Civil Society Network co-founder Michael Briguglio has little time for critics who say the group is a Nationalist Party Trojan horse, saying that shunning partisan help would leave the activists isolated from society at large.
"Can we only appeal to the 4 per cent who don't vote for anyone? Then we'd really become a group of hermits," he says, suggesting the hidden hand of government communications chief Kurt Farrugia guided much online criticism of the CSN.
"Kurt Farrugia posts on Facebook, and suddenly an army of people, many of whom are in positions of trust, start attacking us. It's no coincidence."
In this Times Talk interview (see video above), sociologist Dr Briguglio, who also serves as a PN councillor for Sliema, says that there was nothing underhand about the CSN only acknowledging PN involvement after being asked about it.
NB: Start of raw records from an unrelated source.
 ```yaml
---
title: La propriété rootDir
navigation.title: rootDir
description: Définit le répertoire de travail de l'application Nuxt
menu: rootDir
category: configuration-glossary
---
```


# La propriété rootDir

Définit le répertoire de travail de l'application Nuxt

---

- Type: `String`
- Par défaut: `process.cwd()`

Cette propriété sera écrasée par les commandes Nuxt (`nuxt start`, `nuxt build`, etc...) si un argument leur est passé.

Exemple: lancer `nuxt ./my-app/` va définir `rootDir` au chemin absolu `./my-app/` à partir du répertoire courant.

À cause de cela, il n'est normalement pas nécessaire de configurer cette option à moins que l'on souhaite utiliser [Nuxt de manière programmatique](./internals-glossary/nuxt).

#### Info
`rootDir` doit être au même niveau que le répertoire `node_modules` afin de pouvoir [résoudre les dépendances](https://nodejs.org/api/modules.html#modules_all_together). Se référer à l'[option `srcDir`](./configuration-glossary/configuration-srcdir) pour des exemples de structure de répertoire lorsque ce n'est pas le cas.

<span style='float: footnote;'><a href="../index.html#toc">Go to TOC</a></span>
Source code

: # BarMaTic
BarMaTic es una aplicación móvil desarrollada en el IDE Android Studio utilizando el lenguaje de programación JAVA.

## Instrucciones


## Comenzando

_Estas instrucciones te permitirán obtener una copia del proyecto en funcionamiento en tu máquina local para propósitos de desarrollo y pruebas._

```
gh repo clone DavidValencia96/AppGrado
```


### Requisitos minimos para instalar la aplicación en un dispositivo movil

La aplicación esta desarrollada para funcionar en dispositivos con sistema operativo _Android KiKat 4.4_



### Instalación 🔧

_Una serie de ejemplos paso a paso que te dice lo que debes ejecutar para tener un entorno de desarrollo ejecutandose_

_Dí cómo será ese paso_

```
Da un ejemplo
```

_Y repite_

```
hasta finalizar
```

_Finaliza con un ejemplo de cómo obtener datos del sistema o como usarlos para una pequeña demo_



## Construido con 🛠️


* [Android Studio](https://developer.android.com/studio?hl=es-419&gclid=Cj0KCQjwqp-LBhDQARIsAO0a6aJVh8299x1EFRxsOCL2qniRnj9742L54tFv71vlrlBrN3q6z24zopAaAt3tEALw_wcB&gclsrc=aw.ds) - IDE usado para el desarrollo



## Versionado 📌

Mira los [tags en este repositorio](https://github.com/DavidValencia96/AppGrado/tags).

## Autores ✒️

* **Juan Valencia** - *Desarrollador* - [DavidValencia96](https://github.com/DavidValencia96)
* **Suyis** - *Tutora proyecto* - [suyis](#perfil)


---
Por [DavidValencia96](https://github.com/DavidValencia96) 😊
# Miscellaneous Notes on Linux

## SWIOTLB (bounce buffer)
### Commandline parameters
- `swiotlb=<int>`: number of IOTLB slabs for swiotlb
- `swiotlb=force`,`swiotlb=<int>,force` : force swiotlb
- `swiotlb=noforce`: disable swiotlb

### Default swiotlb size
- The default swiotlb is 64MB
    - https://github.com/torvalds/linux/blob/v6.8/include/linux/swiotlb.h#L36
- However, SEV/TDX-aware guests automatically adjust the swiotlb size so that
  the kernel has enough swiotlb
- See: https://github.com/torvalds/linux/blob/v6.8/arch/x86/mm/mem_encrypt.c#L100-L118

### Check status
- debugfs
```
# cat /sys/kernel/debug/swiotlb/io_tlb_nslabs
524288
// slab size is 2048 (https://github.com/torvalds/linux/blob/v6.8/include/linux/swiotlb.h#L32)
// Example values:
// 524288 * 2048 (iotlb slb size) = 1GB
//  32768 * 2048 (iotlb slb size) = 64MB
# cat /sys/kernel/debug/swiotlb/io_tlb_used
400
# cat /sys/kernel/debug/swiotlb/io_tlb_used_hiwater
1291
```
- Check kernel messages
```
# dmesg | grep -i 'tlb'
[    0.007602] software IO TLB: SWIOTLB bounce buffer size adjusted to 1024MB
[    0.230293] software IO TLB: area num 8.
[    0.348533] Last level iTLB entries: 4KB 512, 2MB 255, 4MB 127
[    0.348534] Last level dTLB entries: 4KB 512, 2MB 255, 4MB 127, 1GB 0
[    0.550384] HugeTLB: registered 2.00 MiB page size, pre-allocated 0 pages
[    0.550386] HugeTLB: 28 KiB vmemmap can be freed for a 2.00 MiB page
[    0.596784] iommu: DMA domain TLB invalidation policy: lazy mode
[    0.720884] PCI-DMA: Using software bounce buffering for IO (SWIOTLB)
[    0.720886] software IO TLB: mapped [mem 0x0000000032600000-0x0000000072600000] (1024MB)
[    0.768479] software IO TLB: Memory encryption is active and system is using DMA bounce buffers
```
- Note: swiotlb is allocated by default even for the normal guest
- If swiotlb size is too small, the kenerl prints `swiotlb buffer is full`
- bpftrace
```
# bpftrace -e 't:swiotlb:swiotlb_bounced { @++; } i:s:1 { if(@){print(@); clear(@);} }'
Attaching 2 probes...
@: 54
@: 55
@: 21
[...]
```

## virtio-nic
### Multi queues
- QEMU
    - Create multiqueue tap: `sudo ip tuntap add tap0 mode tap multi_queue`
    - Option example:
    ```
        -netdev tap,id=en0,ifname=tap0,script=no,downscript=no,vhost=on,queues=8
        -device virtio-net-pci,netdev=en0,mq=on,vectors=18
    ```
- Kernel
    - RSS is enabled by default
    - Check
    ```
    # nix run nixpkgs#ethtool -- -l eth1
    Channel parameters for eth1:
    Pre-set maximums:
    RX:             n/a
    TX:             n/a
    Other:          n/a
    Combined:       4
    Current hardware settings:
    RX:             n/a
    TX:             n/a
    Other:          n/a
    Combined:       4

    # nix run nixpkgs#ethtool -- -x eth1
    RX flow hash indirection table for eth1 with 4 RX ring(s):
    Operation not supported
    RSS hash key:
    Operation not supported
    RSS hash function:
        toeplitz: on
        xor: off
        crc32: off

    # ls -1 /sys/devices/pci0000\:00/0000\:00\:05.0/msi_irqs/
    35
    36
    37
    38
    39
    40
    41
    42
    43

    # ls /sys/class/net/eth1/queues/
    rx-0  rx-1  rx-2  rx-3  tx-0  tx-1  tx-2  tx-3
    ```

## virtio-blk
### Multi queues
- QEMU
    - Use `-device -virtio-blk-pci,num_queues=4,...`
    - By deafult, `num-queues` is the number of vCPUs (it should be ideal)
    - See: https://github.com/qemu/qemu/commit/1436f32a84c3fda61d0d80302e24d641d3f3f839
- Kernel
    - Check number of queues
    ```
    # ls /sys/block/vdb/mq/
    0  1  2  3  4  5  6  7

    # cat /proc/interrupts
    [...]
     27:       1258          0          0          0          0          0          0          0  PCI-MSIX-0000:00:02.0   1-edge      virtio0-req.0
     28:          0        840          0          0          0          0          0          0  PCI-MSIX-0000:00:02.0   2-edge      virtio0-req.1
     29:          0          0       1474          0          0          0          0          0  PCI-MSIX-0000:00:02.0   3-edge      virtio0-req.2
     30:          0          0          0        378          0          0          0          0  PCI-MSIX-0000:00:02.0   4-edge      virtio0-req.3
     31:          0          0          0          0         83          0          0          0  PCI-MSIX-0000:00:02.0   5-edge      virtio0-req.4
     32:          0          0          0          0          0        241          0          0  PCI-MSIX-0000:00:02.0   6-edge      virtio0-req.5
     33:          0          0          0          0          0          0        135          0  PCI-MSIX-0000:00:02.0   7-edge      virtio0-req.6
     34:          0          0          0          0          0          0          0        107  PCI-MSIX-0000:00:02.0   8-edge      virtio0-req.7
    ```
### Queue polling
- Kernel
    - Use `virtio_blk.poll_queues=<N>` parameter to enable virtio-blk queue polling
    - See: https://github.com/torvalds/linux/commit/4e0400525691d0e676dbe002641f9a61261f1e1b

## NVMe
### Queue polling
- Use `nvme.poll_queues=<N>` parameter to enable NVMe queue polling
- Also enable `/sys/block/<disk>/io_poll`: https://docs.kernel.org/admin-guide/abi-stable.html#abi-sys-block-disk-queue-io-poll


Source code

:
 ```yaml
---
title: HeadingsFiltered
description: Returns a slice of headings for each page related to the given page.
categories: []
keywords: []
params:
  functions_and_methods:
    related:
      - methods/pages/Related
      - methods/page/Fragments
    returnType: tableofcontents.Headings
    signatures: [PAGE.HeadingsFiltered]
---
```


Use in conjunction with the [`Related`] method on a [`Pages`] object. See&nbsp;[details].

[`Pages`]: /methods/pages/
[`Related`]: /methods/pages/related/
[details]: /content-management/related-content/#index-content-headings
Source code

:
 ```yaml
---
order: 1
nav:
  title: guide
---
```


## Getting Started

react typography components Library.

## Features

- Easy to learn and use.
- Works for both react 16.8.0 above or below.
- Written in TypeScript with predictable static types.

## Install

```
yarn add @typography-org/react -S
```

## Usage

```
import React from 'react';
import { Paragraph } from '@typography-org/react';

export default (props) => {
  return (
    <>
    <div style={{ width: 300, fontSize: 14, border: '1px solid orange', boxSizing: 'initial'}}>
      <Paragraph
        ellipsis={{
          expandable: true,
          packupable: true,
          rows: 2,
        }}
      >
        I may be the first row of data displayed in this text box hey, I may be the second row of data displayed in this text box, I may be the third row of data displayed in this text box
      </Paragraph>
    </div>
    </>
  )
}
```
"We could not have been more transparent," Dr Briguglio insists. "When were activists calling for the morning-after pill - and I was one of them - ever asked who was doing their advertising?"
The activist group is self-financed by its small nucleus of members, he said.
Dr Briguglio acknowledges that survey results suggest the majority of Maltese do not share the CSN's lack of faith in Malta's police force, but makes it clear numbers only tell half the story.
"It seems that for a number of people, perhaps the majority, good governance is not all that important an issue. But some issues are not about the numbers...this isn't a vox pop or beauty contest."